▶ [Aim of the task]:
Down to the last character, repeat the data that follows.

▶ [Data for analysis]:
==========

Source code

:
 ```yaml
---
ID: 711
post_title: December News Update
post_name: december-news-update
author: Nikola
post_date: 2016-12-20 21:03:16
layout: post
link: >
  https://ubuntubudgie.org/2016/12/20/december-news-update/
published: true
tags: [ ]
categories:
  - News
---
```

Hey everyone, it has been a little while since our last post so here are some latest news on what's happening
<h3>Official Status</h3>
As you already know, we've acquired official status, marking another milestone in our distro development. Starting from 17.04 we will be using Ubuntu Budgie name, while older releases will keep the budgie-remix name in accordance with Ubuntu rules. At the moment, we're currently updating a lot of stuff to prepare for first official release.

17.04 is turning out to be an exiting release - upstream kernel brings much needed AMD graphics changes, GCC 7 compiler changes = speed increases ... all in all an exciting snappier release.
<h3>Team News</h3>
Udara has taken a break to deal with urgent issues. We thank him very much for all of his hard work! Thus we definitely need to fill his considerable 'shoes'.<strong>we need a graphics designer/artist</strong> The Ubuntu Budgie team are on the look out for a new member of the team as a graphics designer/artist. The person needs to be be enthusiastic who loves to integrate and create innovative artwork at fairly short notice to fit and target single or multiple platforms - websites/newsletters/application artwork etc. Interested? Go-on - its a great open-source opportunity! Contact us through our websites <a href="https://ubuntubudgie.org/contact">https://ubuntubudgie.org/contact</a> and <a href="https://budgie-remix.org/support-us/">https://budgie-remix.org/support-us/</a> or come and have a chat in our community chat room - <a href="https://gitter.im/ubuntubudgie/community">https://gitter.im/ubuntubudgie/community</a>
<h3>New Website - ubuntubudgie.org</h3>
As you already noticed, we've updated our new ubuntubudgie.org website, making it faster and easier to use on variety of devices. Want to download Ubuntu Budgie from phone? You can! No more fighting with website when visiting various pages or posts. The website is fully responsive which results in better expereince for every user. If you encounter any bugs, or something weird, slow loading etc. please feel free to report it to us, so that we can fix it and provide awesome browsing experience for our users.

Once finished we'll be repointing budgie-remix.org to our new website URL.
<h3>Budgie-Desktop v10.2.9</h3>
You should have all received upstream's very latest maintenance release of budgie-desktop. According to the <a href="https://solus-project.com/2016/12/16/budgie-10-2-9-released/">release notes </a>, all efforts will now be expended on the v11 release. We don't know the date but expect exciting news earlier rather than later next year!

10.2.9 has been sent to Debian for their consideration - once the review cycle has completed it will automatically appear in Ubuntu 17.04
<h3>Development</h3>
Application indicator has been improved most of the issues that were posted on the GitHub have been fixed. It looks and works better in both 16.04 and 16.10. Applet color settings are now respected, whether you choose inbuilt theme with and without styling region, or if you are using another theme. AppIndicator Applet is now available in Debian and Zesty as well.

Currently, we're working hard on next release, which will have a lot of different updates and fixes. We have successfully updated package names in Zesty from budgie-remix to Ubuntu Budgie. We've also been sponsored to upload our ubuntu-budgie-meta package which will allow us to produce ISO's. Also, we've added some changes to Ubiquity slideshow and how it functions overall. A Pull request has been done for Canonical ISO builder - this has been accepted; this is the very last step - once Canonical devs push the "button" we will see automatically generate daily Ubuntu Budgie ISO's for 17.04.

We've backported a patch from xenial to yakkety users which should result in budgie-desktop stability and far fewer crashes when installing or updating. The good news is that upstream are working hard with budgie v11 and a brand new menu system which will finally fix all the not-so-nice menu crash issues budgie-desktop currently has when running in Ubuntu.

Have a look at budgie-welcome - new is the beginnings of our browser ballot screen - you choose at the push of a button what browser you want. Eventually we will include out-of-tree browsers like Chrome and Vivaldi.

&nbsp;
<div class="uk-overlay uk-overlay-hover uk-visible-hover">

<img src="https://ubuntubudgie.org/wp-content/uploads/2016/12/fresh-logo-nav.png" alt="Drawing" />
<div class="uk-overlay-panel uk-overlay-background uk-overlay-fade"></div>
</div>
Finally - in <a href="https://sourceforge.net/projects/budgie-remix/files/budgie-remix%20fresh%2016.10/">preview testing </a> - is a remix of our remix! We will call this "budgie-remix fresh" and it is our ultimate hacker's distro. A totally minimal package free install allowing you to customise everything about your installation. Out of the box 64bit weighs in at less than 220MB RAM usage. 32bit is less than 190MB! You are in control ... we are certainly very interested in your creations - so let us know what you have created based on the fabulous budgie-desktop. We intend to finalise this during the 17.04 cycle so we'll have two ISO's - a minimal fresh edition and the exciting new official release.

==========

▶ [Result of this task]:
Source code

:
 ```yaml
---
ID: 711
post_title: December News Update
post_name: december-news-update
author: Nikola
post_date: 2016-12-20 21:03:16
layout: post
link: >
  https://ubuntubudgie.org/2016/12/20/december-news-update/
published: true
tags: [ ]
categories:
  - News
---
```

Hey everyone, it has been a little while since our last post so here are some latest news on what's happening
<h3>Official Status</h3>
As you already know, we've acquired official status, marking another milestone in our distro development. Starting from 17.04 we will be using Ubuntu Budgie name, while older releases will keep the budgie-remix name in accordance with Ubuntu rules. At the moment, we're currently updating a lot of stuff to prepare for first official release.

17.04 is turning out to be an exiting release - upstream kernel brings much needed AMD graphics changes, GCC 7 compiler changes = speed increases ... all in all an exciting snappier release.
<h3>Team News</h3>
Udara has taken a break to deal with urgent issues. We thank him very much for all of his hard work! Thus we definitely need to fill his considerable 'shoes'.<strong>we need a graphics designer/artist</strong> The Ubuntu Budgie team are on the look out for a new member of the team as a graphics designer/artist. The person needs to be be enthusiastic who loves to integrate and create innovative artwork at fairly short notice to fit and target single or multiple platforms - websites/newsletters/application artwork etc. Interested? Go-on - its a great open-source opportunity! Contact us through our websites <a href="https://ubuntubudgie.org/contact">https://ubuntubudgie.org/contact</a> and <a href="https://budgie-remix.org/support-us/">https://budgie-remix.org/support-us/</a> or come and have a chat in our community chat room - <a href="https://gitter.im/ubuntubudgie/community">https://gitter.im/ubuntubudgie/community</a>
<h3>New Website - ubuntubudgie.org</h3>
As you already noticed, we've updated our new ubuntubudgie.org website, making it faster and easier to use on variety of devices. Want to download Ubuntu Budgie from phone? You can! No more fighting with website when visiting various pages or posts. The website is fully responsive which results in better expereince for every user. If you encounter any bugs, or something weird, slow loading etc. please feel free to report it to us, so that we can fix it and provide awesome browsing experience for our users.

Once finished we'll be repointing budgie-remix.org to our new website URL.
<h3>Budgie-Desktop v10.2.9</h3>
You should have all received upstream's very latest maintenance release of budgie-desktop. According to the <a href="https://solus-project.com/2016/12/16/budgie-10-2-9-released/">release notes </a>, all efforts will now be expended on the v11 release. We don't know the date but expect exciting news earlier rather than later next year!

10.2.9 has been sent to Debian for their consideration - once the review cycle has completed it will automatically appear in Ubuntu 17.04
<h3>Development</h3>
Application indicator has been improved most of the issues that were posted on the GitHub have been fixed. It looks and works better in both 16.04 and 16.10. Applet color settings are now respected, whether you choose inbuilt theme with and without styling region, or if you are using another theme. AppIndicator Applet is now available in Debian and Zesty as well.

Currently, we're working hard on next release, which will have a lot of different updates and fixes. We have successfully updated package names in Zesty from budgie-remix to Ubuntu Budgie. We've also been sponsored to upload our ubuntu-budgie-meta package which will allow us to produce ISO's. Also, we've added some changes to Ubiquity slideshow and how it functions overall. A Pull request has been done for Canonical ISO builder - this has been accepted; this is the very last step - once Canonical devs push the "button" we will see automatically generate daily Ubuntu Budgie ISO's for 17.04.

We've backported a patch from xenial to yakkety users which should result in budgie-desktop stability and far fewer crashes when installing or updating. The good news is that upstream are working hard with budgie v11 and a brand new menu system which will finally fix all the not-so-nice menu crash issues budgie-desktop currently has when running in Ubuntu.

Have a look at budgie-welcome - new is the beginnings of our browser ballot screen - you choose at the push of a button what browser you want. Eventually we will include out-of-tree browsers like Chrome and Vivaldi.

&nbsp;
<div class="uk-overlay uk-overlay-hover uk-visible-hover">

<img src="https://ubuntubudgie.org/wp-content/uploads/2016/12/fresh-logo-nav.png" alt="Drawing" />
<div class="uk-overlay-panel uk-overlay-background uk-overlay-fade"></div>
</div>
Finally - in <a href="https://sourceforge.net/projects/budgie-remix/files/budgie-remix%20fresh%2016.10/">preview testing </a> - is a remix of our remix! We will call this "budgie-remix fresh" and it is our ultimate hacker's distro. A totally minimal package free install allowing you to customise everything about your installation. Out of the box 64bit weighs in at less than 220MB RAM usage. 32bit is less than 190MB! You are in control ... we are certainly very interested in your creations - so let us know what you have created based on the fabulous budgie-desktop. We intend to finalise this during the 17.04 cycle so we'll have two ISO's - a minimal fresh edition and the exciting new official release.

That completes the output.